### WHAT IS BEING ASKED
Among the lines below, which ones contain the word "Marketing"? Copy every such line.

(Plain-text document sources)
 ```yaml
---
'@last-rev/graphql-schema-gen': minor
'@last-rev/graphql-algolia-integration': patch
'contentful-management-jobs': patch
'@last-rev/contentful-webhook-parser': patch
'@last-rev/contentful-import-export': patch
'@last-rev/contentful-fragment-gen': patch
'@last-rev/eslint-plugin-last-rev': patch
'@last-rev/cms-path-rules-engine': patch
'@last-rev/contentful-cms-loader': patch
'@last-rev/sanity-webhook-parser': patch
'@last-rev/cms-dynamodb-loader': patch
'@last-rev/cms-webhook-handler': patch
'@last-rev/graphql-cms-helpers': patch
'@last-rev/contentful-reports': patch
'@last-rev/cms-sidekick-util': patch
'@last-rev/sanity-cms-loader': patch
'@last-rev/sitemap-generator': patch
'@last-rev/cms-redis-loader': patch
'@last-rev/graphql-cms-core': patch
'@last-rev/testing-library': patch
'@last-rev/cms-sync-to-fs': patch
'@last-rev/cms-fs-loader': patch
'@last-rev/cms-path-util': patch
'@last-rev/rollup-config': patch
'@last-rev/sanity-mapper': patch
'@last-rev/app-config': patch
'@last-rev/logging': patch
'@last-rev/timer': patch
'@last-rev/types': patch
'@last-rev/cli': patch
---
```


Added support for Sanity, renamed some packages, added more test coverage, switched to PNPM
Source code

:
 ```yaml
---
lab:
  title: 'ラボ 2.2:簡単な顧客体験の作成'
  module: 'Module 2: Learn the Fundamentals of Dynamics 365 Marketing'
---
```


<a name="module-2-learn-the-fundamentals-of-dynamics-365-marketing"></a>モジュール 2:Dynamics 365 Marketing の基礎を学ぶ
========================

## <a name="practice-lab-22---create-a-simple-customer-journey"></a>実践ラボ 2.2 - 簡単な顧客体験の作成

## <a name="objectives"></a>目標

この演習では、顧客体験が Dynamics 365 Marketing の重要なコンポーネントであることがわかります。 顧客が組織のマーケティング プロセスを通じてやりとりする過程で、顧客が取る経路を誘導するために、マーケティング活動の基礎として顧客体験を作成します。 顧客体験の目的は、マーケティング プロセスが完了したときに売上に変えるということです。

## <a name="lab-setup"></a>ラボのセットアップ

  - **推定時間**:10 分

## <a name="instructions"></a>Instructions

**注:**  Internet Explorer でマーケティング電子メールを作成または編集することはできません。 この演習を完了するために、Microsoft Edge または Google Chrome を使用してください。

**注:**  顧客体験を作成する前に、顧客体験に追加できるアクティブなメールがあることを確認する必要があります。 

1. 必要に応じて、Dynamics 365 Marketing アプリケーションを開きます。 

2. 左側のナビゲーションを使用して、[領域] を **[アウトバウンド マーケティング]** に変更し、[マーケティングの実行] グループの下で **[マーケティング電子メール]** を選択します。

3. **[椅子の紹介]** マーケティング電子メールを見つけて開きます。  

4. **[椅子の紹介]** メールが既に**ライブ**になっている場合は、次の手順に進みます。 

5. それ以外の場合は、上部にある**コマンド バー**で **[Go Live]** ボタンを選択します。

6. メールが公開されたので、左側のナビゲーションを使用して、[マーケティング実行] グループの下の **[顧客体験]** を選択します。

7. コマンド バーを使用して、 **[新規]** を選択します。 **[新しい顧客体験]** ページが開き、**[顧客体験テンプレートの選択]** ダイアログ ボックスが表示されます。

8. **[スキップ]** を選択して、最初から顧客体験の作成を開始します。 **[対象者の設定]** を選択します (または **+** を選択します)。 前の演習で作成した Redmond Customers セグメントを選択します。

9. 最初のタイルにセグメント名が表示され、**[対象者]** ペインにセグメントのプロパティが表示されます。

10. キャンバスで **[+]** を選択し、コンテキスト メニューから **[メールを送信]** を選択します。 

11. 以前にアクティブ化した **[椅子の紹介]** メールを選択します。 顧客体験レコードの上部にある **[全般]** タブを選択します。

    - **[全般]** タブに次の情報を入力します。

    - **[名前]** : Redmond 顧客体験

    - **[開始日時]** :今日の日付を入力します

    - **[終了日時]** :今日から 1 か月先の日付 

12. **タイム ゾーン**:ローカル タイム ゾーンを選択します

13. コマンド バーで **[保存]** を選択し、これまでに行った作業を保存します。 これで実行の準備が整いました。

### WRITTEN REPLY
  module: 'Module 2: Learn the Fundamentals of Dynamics 365 Marketing'
<a name="module-2-learn-the-fundamentals-of-dynamics-365-marketing"></a>モジュール 2:Dynamics 365 Marketing の基礎を学ぶ
この演習では、顧客体験が Dynamics 365 Marketing の重要なコンポーネントであることがわかります。 顧客が組織のマーケティング プロセスを通じてやりとりする過程で、顧客が取る経路を誘導するために、マーケティング活動の基礎として顧客体験を作成します。 顧客体験の目的は、マーケティング プロセスが完了したときに売上に変えるということです。
1. 必要に応じて、Dynamics 365 Marketing アプリケーションを開きます。 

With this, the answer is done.